*WORK ITEM:* Needed from the data below: every line from the one with "flase로 평가되는 Falsy" up to and including the one with "표준 빌트인 생성자 함수(String, Number, Boolean)를", repeated exactly and with nothing else.

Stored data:
BEGIN
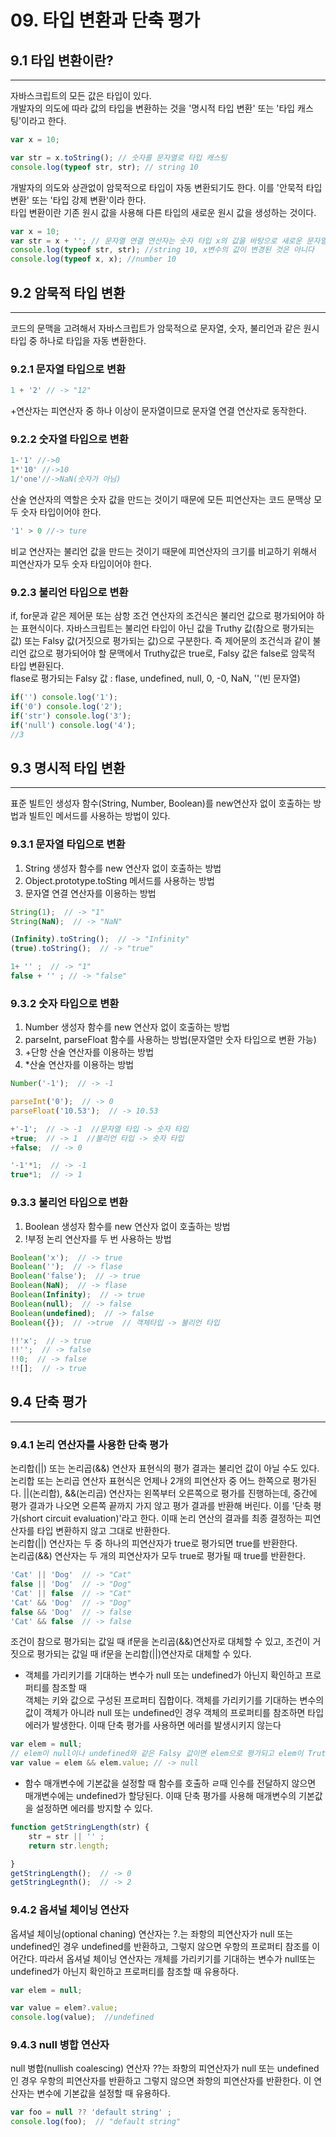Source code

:# 09. 타입 변환과 단축 평가

## 9.1 타입 변환이란?

---

자바스크립트의 모든 값은 타입이 있다.  
개발자의 의도에 따라 값의 타입을 변환하는 것을 '명시적 타입 변환' 또는 '타입 캐스팅'이라고 한다. 

```javascript
var x = 10;

var str = x.toString(); // 숫자를 문자열로 타입 캐스팅
console.log(typeof str, str); // string 10
```
<!-- var 변수 = 숫자.toString(진법);    //숫자를 문자로 변환해줌 - 변환하면서 진법을 바꿀 수 있음 -->

개발자의 의도와 상관없이 암묵적으로 타입이 자동 변환되기도 한다. 이를 '안묵적 타입 변환' 또는 '타입 강제 변환'이라 한다.  
타입 변환이란 기존 원시 값을 사용해 다른 타입의 새로운 원시 값을 생성하는 것이다.
```javascript
var x = 10;
var str = x + ''; // 문자열 연결 연산자는 숫자 타입 x의 값을 바탕으로 새로운 문자열을 생성
console.log(typeof str, str); //string 10, x변수의 값이 변경된 것은 아니다
console.log(typeof x, x); //number 10
```

## 9.2 암묵적 타입 변환
---

코드의 문맥을 고려해서 자바스크립트가 암묵적으로 문자열, 숫자, 불리언과 같은 원시 타입 중 하나로 타입을 자동 변환한다. 

### 9.2.1 문자열 타입으로 변환
```javascript
1 + '2' // -> "12"
```
+연산자는 피연산자 중 하나 이상이 문자열이므로 문자열 연결 연산자로 동작한다.  

### 9.2.2 숫자열 타입으로 변환
```javascript
1-'1' //->0
1*'10' //->10
1/'one'//->NaN(숫자가 아님)
```
산술 연산자의 역할은 숫자 값을 만드는 것이기 때문에 모든 피연산자는 코드 문맥상 모두 숫자 타입이어야 한다.
```javascript
'1' > 0 //-> ture
```
비교 연산자는 불리언 값을 만드는 것이기 때문에 피연산자의 크기를 비교하기 위해서 피연산자가 모두 숫자 타입이어야 한다.

### 9.2.3 불리언 타입으로 변환
if, for문과 같은 제어문 또는 삼항 조건 연산자의 조건식은 불리언 값으로 평가되어야 하는 표현식이다. 자바스크립트는 불리언 타입이 아닌 값을 Truthy 값(참으로 평가되는 값) 또는 Falsy 값(거짓으로 평가되는 값)으로 구분한다. 즉 제어문의 조건식과 같이 불리언 값으로 평가되어야 할 문맥에서 Truthy값은 true로, Falsy 값은 false로 암묵적 타입 변환된다.  
flase로 평가되는 Falsy 값 : flase, undefined, null, 0, -0, NaN, ''(빈 문자열)
```javascript
if('') console.log('1');
if('0') console.log('2');
if('str') console.log('3');
if('null') console.log('4');
//3
```

## 9.3 명시적 타입 변환
---
표준 빌트인 생성자 함수(String, Number, Boolean)를 new연산자 없이 호출하는 방법과 빌트인 메서드를 사용하는 방법이 있다.
<!--21장에서-->

### 9.3.1 문자열 타입으로 변환
1. String 생성자 함수를 new 연산자 없이 호출하는 방법
2. Object.prototype.toSting 메서드를 사용하는 방법
3. 문자열 연결 연산자를 이용하는 방법
```javascript
String(1);  // -> "1"
String(NaN);  // -> "NaN"

(Infinity).toString();  // -> "Infinity"
(true).toString();  // -> "true"

1+ '' ;  // -> "1"
false + '' ; // -> "false"
```

### 9.3.2 숫자 타입으로 변환
1. Number 생성자 함수를 new 연산자 없이 호출하는 방법
2. parseInt, parseFloat 함수를 사용하는 방법(문자열만 숫자 타입으로 변환 가능)
3. +단항 산술 연산자를 이용하는 방법
4. *산술 연산자를 이용하는 방법
```javascript
Number('-1');  // -> -1

parseInt('0');  // -> 0
parseFloat('10.53');  // -> 10.53

+'-1';  // -> -1  //문자열 타입 -> 숫자 타입
+true;  // -> 1  //불리언 타입 -> 숫자 타입
+false;  // -> 0

'-1'*1;  // -> -1
true*1;  // -> 1
```

### 9.3.3 불리언 타입으로 변환
1. Boolean 생성자 함수를 new 연산자 없이 호출하는 방법
2. !부정 논리 연산자를 두 번 사용하는 방법

```javascript
Boolean('x');  // -> true
Boolean('');  // -> flase
Boolean('false');  // -> true
Boolean(NaN);  // -> flase
Boolean(Infinity);  // -> true
Boolean(null);  // -> false
Boolean(undefined);  // -> false
Boolean({});  // ->true  // 객체타입 -> 불리언 타입

!!'x';  // -> true
!!'';  // -> false
!!0;  // -> false
!![];  // -> true
```

## 9.4 단축 평가
---
### 9.4.1 논리 연산자를 사용한 단축 평가
논리합(||) 또는 논리곱(&&) 연산자 표현식의 평가 결과는 불리언 값이 아닐 수도 있다. 논리합 또는 논리곱 연산자 표현식은 언제나 2개의 피연산자 중 어느 한쪽으로 평가된다. ||(논리합), &&(논리곱) 연산자는 왼쪽부터 오른쪽으로 평가를 진행하는데,
중간에 평가 결과가 나오면 오른쪽 끝까지 가지 않고 평가 결과를 반환해 버린다.
이를 '단축 평가(short circuit evaluation)'라고 한다. 이때 논리 연산의 결과를 최종 결정하는 피연산자를 타입 변환하지 않고 그대로 반환한다.  
논리합(||) 연산자는 두 중 하나의 피연산자가 true로 평가되면 true를 반환한다.  
논리곱(&&) 연산자는 두 개의 피연산자가 모두 true로 평가될 때 true를 반환한다.  


```javascript
'Cat' || 'Dog'  // -> "Cat"
false || 'Dog'  // -> "Dog"
'Cat' || false  // -> "Cat"
'Cat' && 'Dog'  // -> "Dog"
false && 'Dog'  // -> false
'Cat' && false  // -> false
```

조건이 참으로 평가되는 값일 때 if문을 논리곱(&&)연산자로 대체할 수 있고, 조건이 거짓으로 평가되는 값일 때 if문을 논리합(||)연산자로 대체할 수 있다.  

+ 객체를 가리키기를 기대하는 변수가 null 또는 undefined가 아닌지 확인하고 프로퍼티를 참조할 때  
객체는 키와 값으로 구성된 프로퍼티 집합이다. 객체를 가리키기를 기대하는 변수의 값이 객체가 아니라 null 또는 undefined인 경우 객체의 프로퍼티를 참조하면 타입 에러가 발생한다. 이때 단축 평가를 사용하면 에러를 발생시키지 않는다
```javascript
var elem = null;
// elem이 null이나 undefined와 같은 Falsy 값이면 elem으로 평가되고 elem이 Truthy값이면 elem.value로 평가된다.
var value = elem && elem.value; // -> null
```
+ 함수 매개변수에 기본값을 설정할 때
함수를 호출하 ㄹ때 인수를 전달하지 않으면 매개변수에는 undefined가 할당된다. 이때 단축 평가를 사용해 매개변수의 기본값을 설정하면 에러를 방지할 수 있다.
```javascript
function getStringLength(str) {
    str = str || '' ;
    return str.length;

}
getStringLength();  // -> 0
getStringLegnth();  // -> 2
```

### 9.4.2 옵셔널 체이닝 연산자
옵셔널 체이닝(optional chaning) 연산자는 ?.는 좌항의 피연산자가 null 또는 undefined인 경우 undefined를 반환하고, 그렇지 않으면 우항의 프로퍼티 참조를 이어간다. 따라서 옵셔널 체이닝 연산자는 개체를 가리키기를 기대하는 변수가 null또는 undefined가 아닌지 확인하고 프로퍼티를 참조할 때 유용하다.
```javascript
var elem = null;

var value = elem?.value;
console.log(value);  //undefined
```

### 9.4.3 null 병합 연산자
null 병합(nullish coalescing) 연산자 ??는 좌항의 피연산자가 null 또는 undefined인 경우 우항의 피연산자를 반환하고 그렇지 않으면 좌항의 피연산자를 반환한다. 이 연산자는 변수에 기본값을 설정할 때 유용하다.
```javascript
var foo = null ?? 'default string' ;
console.log(foo);  // "default string"
```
END
*RESULT OF THIS EXERCISE:*
flase로 평가되는 Falsy 값 : flase, undefined, null, 0, -0, NaN, ''(빈 문자열)
```javascript
if('') console.log('1');
if('0') console.log('2');
if('str') console.log('3');
if('null') console.log('4');
//3
```

## 9.3 명시적 타입 변환
---
표준 빌트인 생성자 함수(String, Number, Boolean)를 new연산자 없이 호출하는 방법과 빌트인 메서드를 사용하는 방법이 있다.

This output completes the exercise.